In May, the Brumby government brought down a budget with a surplus of $872 million, largely as a result of Melbourne’s soaring residential property prices, land taxes and stamp duties. Despite the surplus, the Australian Financial Review warned the government to remain “fiscally responsible” and resist “showering goodies” on the “ungrateful masses” in an election year. Citing uncertainty in international markets, including high levels of public debt and sovereign risk, it pointed to the possibility of a disastrous decline in the property market.

 

Brumby, like Gillard, has a ruthless track record of attacking workers. Last year Brumby called out riot police to violently confront a construction workers’ picket outside the West Gate Bridge project. With the assistance of the trade unions, Labor has imposed real wage cuts and worsening conditions on teachers, nurses, ambulance paramedics and other public service workers.

 

Conscious of growing social unrest, the government is vying with the Liberals to conduct a “law and order” campaign in order to strengthen the police and security forces. Since 1999, Labor has increased police numbers by close to 2,000. In recent months, police have been given new powers to conduct random weapons searches without notice, and ban people from central Melbourne. An Operational Response Unit has been established, with an initial force of 120 set to grow to 600, “to lock towns down” and hit public order problems “with irresistible force”.

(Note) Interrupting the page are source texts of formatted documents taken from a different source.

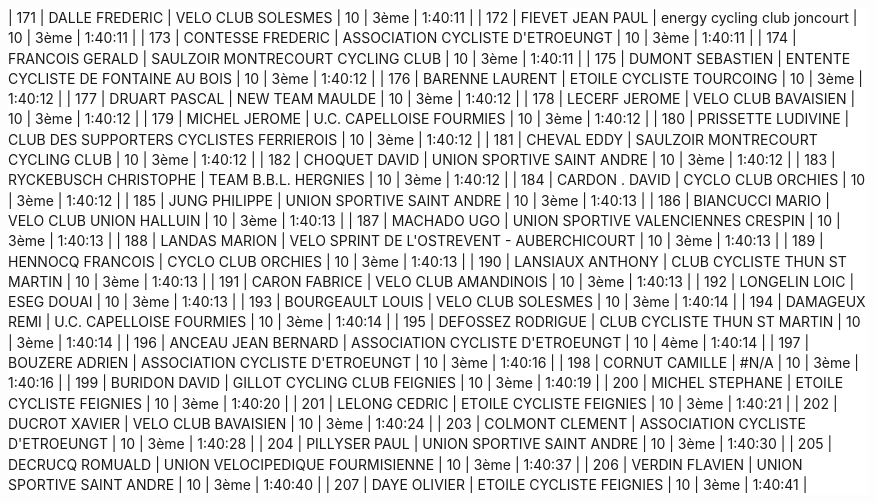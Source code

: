 | 171 | DALLE FREDERIC | VELO CLUB SOLESMES | 10 | 3ème | 1:40:11 | 
| 172 | FIEVET JEAN PAUL | energy cycling club joncourt | 10 | 3ème | 1:40:11 | 
| 173 | CONTESSE FREDERIC | ASSOCIATION CYCLISTE D'ETROEUNGT | 10 | 3ème | 1:40:11 | 
| 174 | FRANCOIS GERALD | SAULZOIR MONTRECOURT CYCLING CLUB | 10 | 3ème | 1:40:11 | 
| 175 | DUMONT SEBASTIEN | ENTENTE CYCLISTE DE FONTAINE AU BOIS | 10 | 3ème | 1:40:12 | 
| 176 | BARENNE LAURENT | ETOILE CYCLISTE TOURCOING | 10 | 3ème | 1:40:12 | 
| 177 | DRUART PASCAL | NEW TEAM MAULDE | 10 | 3ème | 1:40:12 | 
| 178 | LECERF JEROME | VELO CLUB BAVAISIEN | 10 | 3ème | 1:40:12 | 
| 179 | MICHEL JEROME | U.C. CAPELLOISE FOURMIES | 10 | 3ème | 1:40:12 | 
| 180 | PRISSETTE LUDIVINE | CLUB DES SUPPORTERS CYCLISTES FERRIEROIS | 10 | 3ème | 1:40:12 | 
| 181 | CHEVAL EDDY | SAULZOIR MONTRECOURT CYCLING CLUB | 10 | 3ème | 1:40:12 | 
| 182 | CHOQUET DAVID | UNION SPORTIVE SAINT ANDRE | 10 | 3ème | 1:40:12 | 
| 183 | RYCKEBUSCH CHRISTOPHE | TEAM B.B.L. HERGNIES | 10 | 3ème | 1:40:12 | 
| 184 | CARDON . DAVID | CYCLO CLUB ORCHIES | 10 | 3ème | 1:40:12 | 
| 185 | JUNG PHILIPPE | UNION SPORTIVE SAINT ANDRE | 10 | 3ème | 1:40:13 | 
| 186 | BIANCUCCI MARIO | VELO CLUB UNION HALLUIN | 10 | 3ème | 1:40:13 | 
| 187 | MACHADO UGO | UNION SPORTIVE VALENCIENNES CRESPIN | 10 | 3ème | 1:40:13 | 
| 188 | LANDAS MARION | VELO SPRINT DE L'OSTREVENT - AUBERCHICOURT | 10 | 3ème | 1:40:13 | 
| 189 | HENNOCQ FRANCOIS | CYCLO CLUB ORCHIES | 10 | 3ème | 1:40:13 | 
| 190 | LANSIAUX ANTHONY | CLUB CYCLISTE THUN ST MARTIN | 10 | 3ème | 1:40:13 | 
| 191 | CARON FABRICE | VELO CLUB AMANDINOIS | 10 | 3ème | 1:40:13 | 
| 192 | LONGELIN LOIC | ESEG DOUAI | 10 | 3ème | 1:40:13 | 
| 193 | BOURGEAULT LOUIS | VELO CLUB SOLESMES | 10 | 3ème | 1:40:14 | 
| 194 | DAMAGEUX REMI | U.C. CAPELLOISE FOURMIES | 10 | 3ème | 1:40:14 | 
| 195 | DEFOSSEZ RODRIGUE | CLUB CYCLISTE THUN ST MARTIN | 10 | 3ème | 1:40:14 | 
| 196 | ANCEAU JEAN BERNARD | ASSOCIATION CYCLISTE D'ETROEUNGT | 10 | 4ème | 1:40:14 | 
| 197 | BOUZERE ADRIEN | ASSOCIATION CYCLISTE D'ETROEUNGT | 10 | 3ème | 1:40:16 | 
| 198 | CORNUT CAMILLE | #N/A | 10 | 3ème | 1:40:16 | 
| 199 | BURIDON DAVID | GILLOT CYCLING CLUB FEIGNIES | 10 | 3ème | 1:40:19 | 
| 200 | MICHEL STEPHANE | ETOILE CYCLISTE FEIGNIES | 10 | 3ème | 1:40:20 | 
| 201 | LELONG CEDRIC | ETOILE CYCLISTE FEIGNIES | 10 | 3ème | 1:40:21 | 
| 202 | DUCROT XAVIER | VELO CLUB BAVAISIEN | 10 | 3ème | 1:40:24 | 
| 203 | COLMONT CLEMENT | ASSOCIATION CYCLISTE D'ETROEUNGT | 10 | 3ème | 1:40:28 | 
| 204 | PILLYSER PAUL | UNION SPORTIVE SAINT ANDRE | 10 | 3ème | 1:40:30 | 
| 205 | DECRUCQ ROMUALD | UNION VELOCIPEDIQUE FOURMISIENNE | 10 | 3ème | 1:40:37 | 
| 206 | VERDIN FLAVIEN | UNION SPORTIVE SAINT ANDRE | 10 | 3ème | 1:40:40 | 
| 207 | DAYE OLIVIER | ETOILE CYCLISTE FEIGNIES | 10 | 3ème | 1:40:41 | 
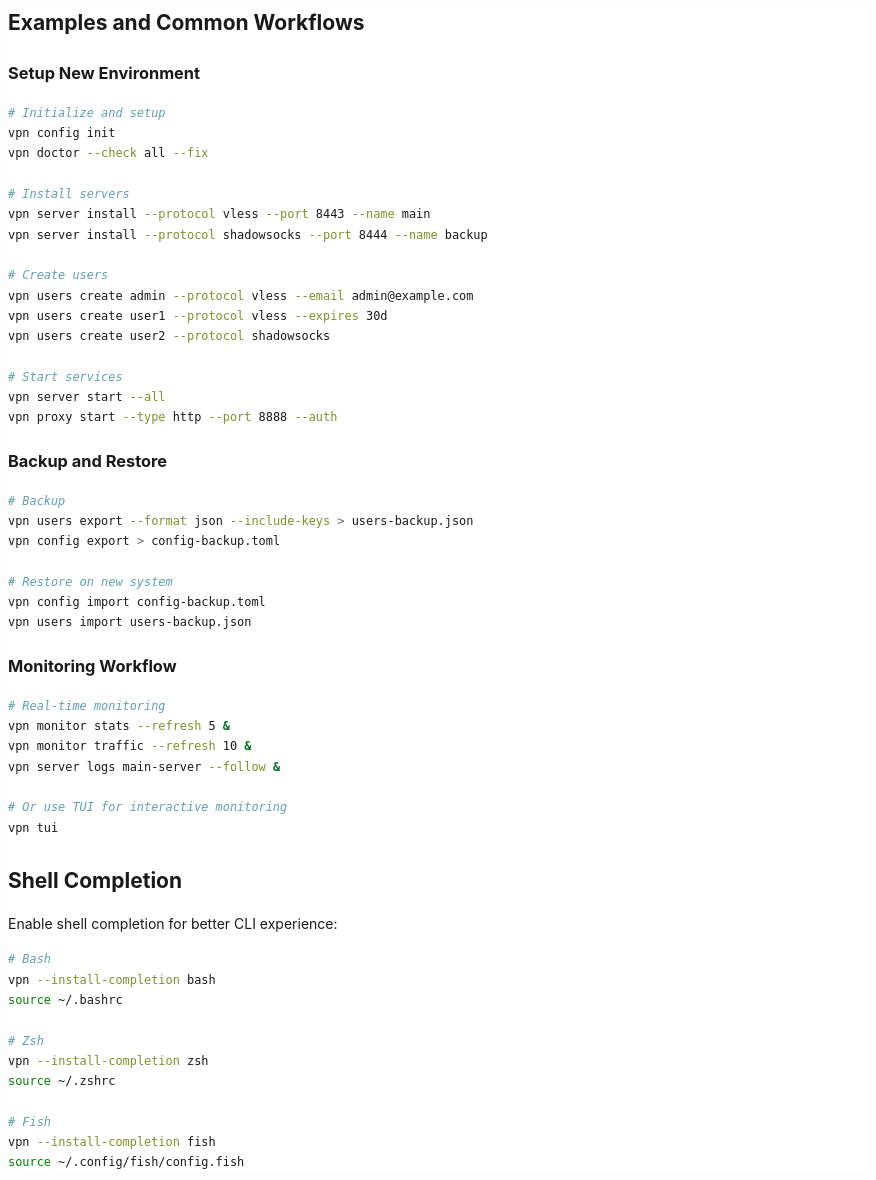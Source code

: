 ## Examples and Common Workflows

### Setup New Environment
```bash
# Initialize and setup
vpn config init
vpn doctor --check all --fix

# Install servers
vpn server install --protocol vless --port 8443 --name main
vpn server install --protocol shadowsocks --port 8444 --name backup

# Create users
vpn users create admin --protocol vless --email admin@example.com
vpn users create user1 --protocol vless --expires 30d
vpn users create user2 --protocol shadowsocks

# Start services
vpn server start --all
vpn proxy start --type http --port 8888 --auth
```

### Backup and Restore
```bash
# Backup
vpn users export --format json --include-keys > users-backup.json
vpn config export > config-backup.toml

# Restore on new system
vpn config import config-backup.toml
vpn users import users-backup.json
```

### Monitoring Workflow
```bash
# Real-time monitoring
vpn monitor stats --refresh 5 &
vpn monitor traffic --refresh 10 &
vpn server logs main-server --follow &

# Or use TUI for interactive monitoring
vpn tui
```

## Shell Completion

Enable shell completion for better CLI experience:

```bash
# Bash
vpn --install-completion bash
source ~/.bashrc

# Zsh
vpn --install-completion zsh
source ~/.zshrc

# Fish
vpn --install-completion fish
source ~/.config/fish/config.fish
```
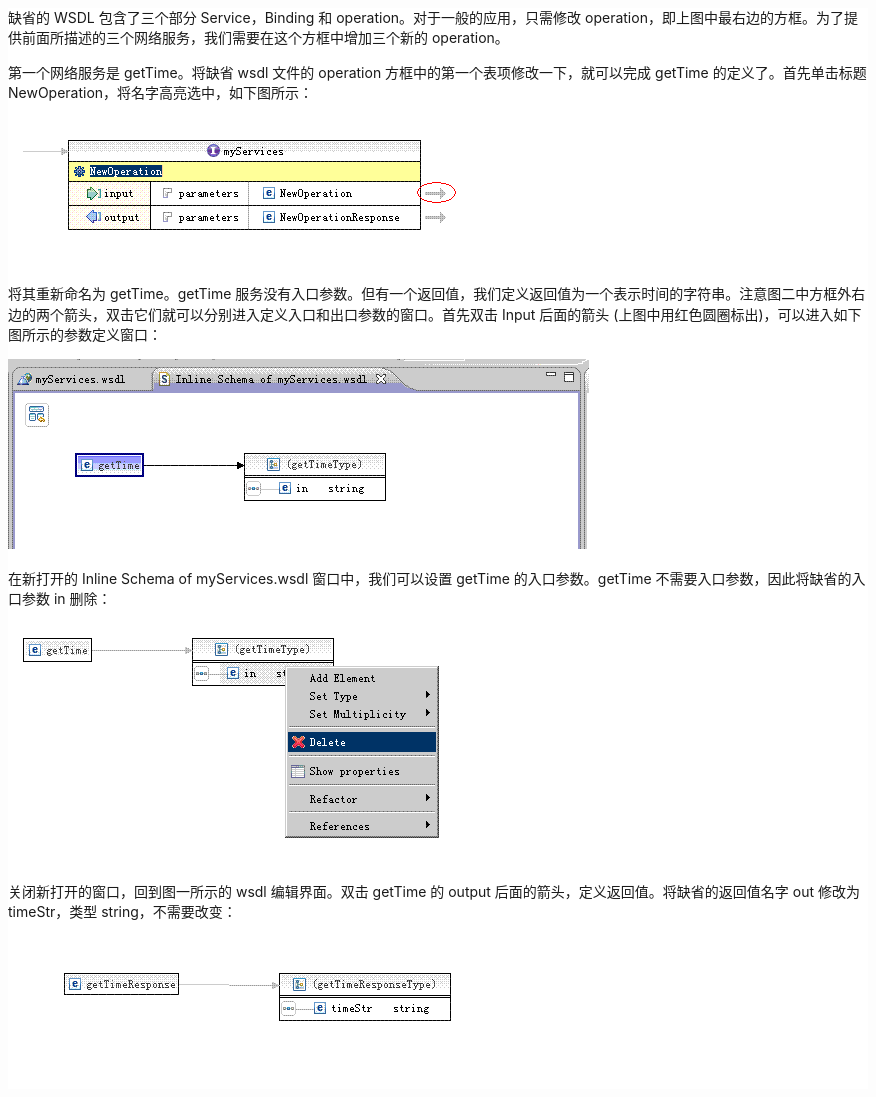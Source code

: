 缺省的 WSDL 包含了三个部分 Service，Binding 和 operation。对于一般的应用，只需修改 operation，即上图中最右边的方框。为了提供前面所描述的三个网络服务，我们需要在这个方框中增加三个新的 operation。

第一个网络服务是 getTime。将缺省 wsdl 文件的 operation 方框中的第一个表项修改一下，就可以完成 getTime 的定义了。首先单击标题 NewOperation，将名字高亮选中，如下图所示：

![击标题 NewOperation，将名字高亮选中](../ibm_articles_img/os-cn-pythonws_images_figure4.GIF)

将其重新命名为 getTime。getTime 服务没有入口参数。但有一个返回值，我们定义返回值为一个表示时间的字符串。注意图二中方框外右边的两个箭头，双击它们就可以分别进入定义入口和出口参数的窗口。首先双击 Input 后面的箭头 (上图中用红色圆圈标出)，可以进入如下图所示的参数定义窗口：

![参数定义窗口](../ibm_articles_img/os-cn-pythonws_images_figure5.GIF)

在新打开的 Inline Schema of myServices.wsdl 窗口中，我们可以设置 getTime 的入口参数。getTime 不需要入口参数，因此将缺省的入口参数 in 删除：

![Inline Schema of myServices.wsdl 窗口](../ibm_articles_img/os-cn-pythonws_images_figure6.GIF)

关闭新打开的窗口，回到图一所示的 wsdl 编辑界面。双击 getTime 的 output 后面的箭头，定义返回值。将缺省的返回值名字 out 修改为 timeStr，类型 string，不需要改变：

![wsdl 编辑界面](../ibm_articles_img/os-cn-pythonws_images_figure7.GIF)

Like the federal Labor government, Brumby’s administration confronts growing disaffection among working people. In February, there was a huge 12 percentage point swing away from Labor in a by-election in the Melbourne working class electorate of Altona. Opinion polls indicate deep discontent with both the government and the Liberal Party opposition. According to a Galaxy poll this week, only 18 percent of those surveyed rated Labor as deserving to be re-elected, yet 62 percent said they were a better option than the Liberals.

 

By criticising the running down of transport, healthcare and other basic services, the Greens have to some extent tapped into this disgust, with a July-August Newspoll showing their primary vote rising to 17 percent. That support is greatest in “gentrified” inner Melbourne electorates, such as Melbourne, Richmond, Brunswick and Northcote, which the Greens could win if the Liberals direct their second voting preferences to them, as the Liberals did in the August 21 federal election.

 

Backed by big business and the media, Labor won the last state election in 2006 with a marginally reduced majority. The government currently holds 55 out of 88 seats. The Victorian Employers Chamber of Commerce and Industry has expressed concern about a hung parliament in Victoria as well as nationally, posing possible difficulties for further “economic reform”. To allay these concerns, the Greens are seeking a similar role to that of their counterparts in Canberra, who are propping up the Gillard government. The Victorian Greens have stated their preparedness to form a coalition with either major party, adding that the “stability” of the parliamentary system would be the top criterion in any coalition negotiations.

 

At present, it appears the corporate elite will again back the return of the Labor government in order to carry through the required offensive against the working class. The Liberals, led by Ted Baillieu, have no real differences with Labor’s economic program and are regarded as a somewhat untested quantity. Whichever party or parties form the next government—Labor, Liberal or Greens—it will intensify the austerity agenda being demanded by big business to impose the brunt of the global economic crisis onto working people.